Letter from Prague

Vienna

I've just come back from a pleasant few days in Vienna, guests of Radio Austria International, the Austrian Foreign Ministry and Vienna city council. I was taking part in a conference attended by several other international broadcasters, all of them representing countries which were once part of the Austro-Hungarian Empire. So in a way, I suppose, we were recreating that diverse mix of nationalities, cultures and languages that made up the once great imperial reign, an empire that stretched from Galicia in southern Poland to Dubrovnik on the Dalmatian coast...

I've just come back from a pleasant few days in Vienna, guests of Radio Austria International, the Austrian Foreign Ministry and Vienna city council. I was taking part in a conference attended by several other international broadcasters, all of them representing countries which were once part of the Austro-Hungarian Empire. So in a way, I suppose, we were recreating that diverse mix of nationalities, cultures and languages that made up the once great imperial reign, an empire that stretched from Galicia in southern Poland to Dubrovnik on the Dalmatian coast.

Everywhere I went during those four days I was reminded of the old empire - indeed in Vienna, the former imperial capital, it's hard not to. Sumptuous imposing palaces, grand tree-lined avenues and pompous statues of forgotten generals all commemorate the glories of the old regime. Vienna is, of course, a modern, vibrant city, but to a hopeless Austro-Hungarian enthusiast, it's like stepping back in time.

This was aptly illustrated on our last night in the city. We were invited to dinner at the Rathaus - the old Town Hall. For those of you who've never been, it's best described as sumptuous to the point of excess, almost ridiculously posh. The rooms are panelled with mahogany, the walls are decorated with tapestries and gold.

Around the table were seated twelve people of many different nationalities - Austrian, Polish, Hungarian, Slovak, Croatian, Slovenian, English (myself) and an Australian thrown in for good measure. One would have thought that the waiters would be jittery at the prospect of serving so many different people from so many different countries, but not a bit of it. They switched effortlessly from language to language, without missing a beat. I ordered my aperitif in English, my starter in Czech, my main course in German, and my coffee in Slovak.

After the plates were cleared we chatted with some of them, mostly men in their forties and fifties. It turns out several were ethnic Hungarians from southern Slovakia, who drove to Vienna and back every day. Others had settled in Austria, and went back not more than once a month.
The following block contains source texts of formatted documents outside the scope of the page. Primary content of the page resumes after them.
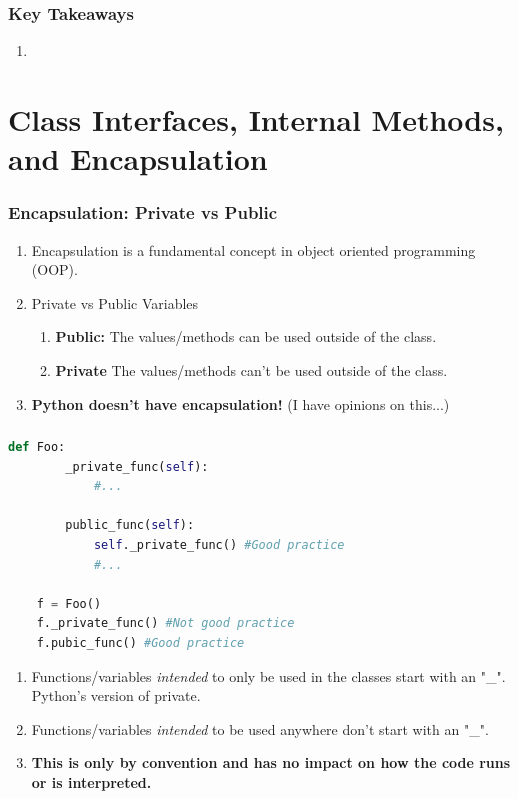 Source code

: \documentclass{beamer}
\begin{document}
%
%
\begin{frame}[fragile]
    \frametitle{Key Takeaways}
    \begin{enumerate}[A]
        \item 
    \end{enumerate}
\end{frame}


\section{Class Interfaces, Internal Methods, and Encapsulation}

%
%
\begin{frame}[fragile]
    \frametitle{Encapsulation: Private vs Public}
    \vfill
    \begin{enumerate}[A]
        \item Encapsulation is a fundamental concept in object oriented programming (OOP).
        \item Private vs Public Variables
        \begin{enumerate}[A]
            \item \textbf{Public: } The values/methods can be used outside of the class.
            \item \textbf{Private } The values/methods can't be used outside of the class.
        \end{enumerate}
    \item \textbf{Python doesn't have encapsulation!} (I have opinions on this...)
    \end{enumerate}
    \vfill
\end{frame}

%
%
\begin{frame}[fragile]
    \frametitle{}
    \begin{lstlisting}[language=Python, autogobble]
    def Foo:
        _private_func(self):
            #...

        public_func(self):
            self._private_func() #Good practice
            #...

    f = Foo()
    f._private_func() #Not good practice
    f.pubic_func() #Good practice
    \end{lstlisting}
    \vfill
    \begin{enumerate}[A]
        \item Functions/variables \textit{intended} to only be used in the classes start with an "\_". Python's version of private.
        \item Functions/variables \textit{intended} to be used anywhere don't start with an "\_".
        \item \textbf{This is only by convention and has no impact on how the code runs or is interpreted.}
    \end{enumerate}
\end{frame}
\end{document}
There were Czechs among them too, they said, but they were serving a different salon that evening. But all of them were tri- and sometimes quadra-lingual, and all felt equally at home in Bratislava, Vienna or Budapest. "It's just like the old days," said one. "They had Slovak waiters here during the empire as well."

The multi-lingual and multi-ethnic diversity of the dining table - and the waiting staff - was a constant source of conversation that evening, some of it serious, some of it less so. At one point the garrulous head of programming at Radio Croatia sat back and said "when I was leaving Zagreb my colleague told me - why are you going to Vienna? Are you trying to re-create the empire?" He laughed loudly at the remark, as did all of us. But as I sat there in the splendour of the mahogany-panelled salon, being addressed in German by a Hungarian waiter from Slovakia who lives in Austria, I couldn't help thinking that bringing back the empire wasn't such a bad idea after all.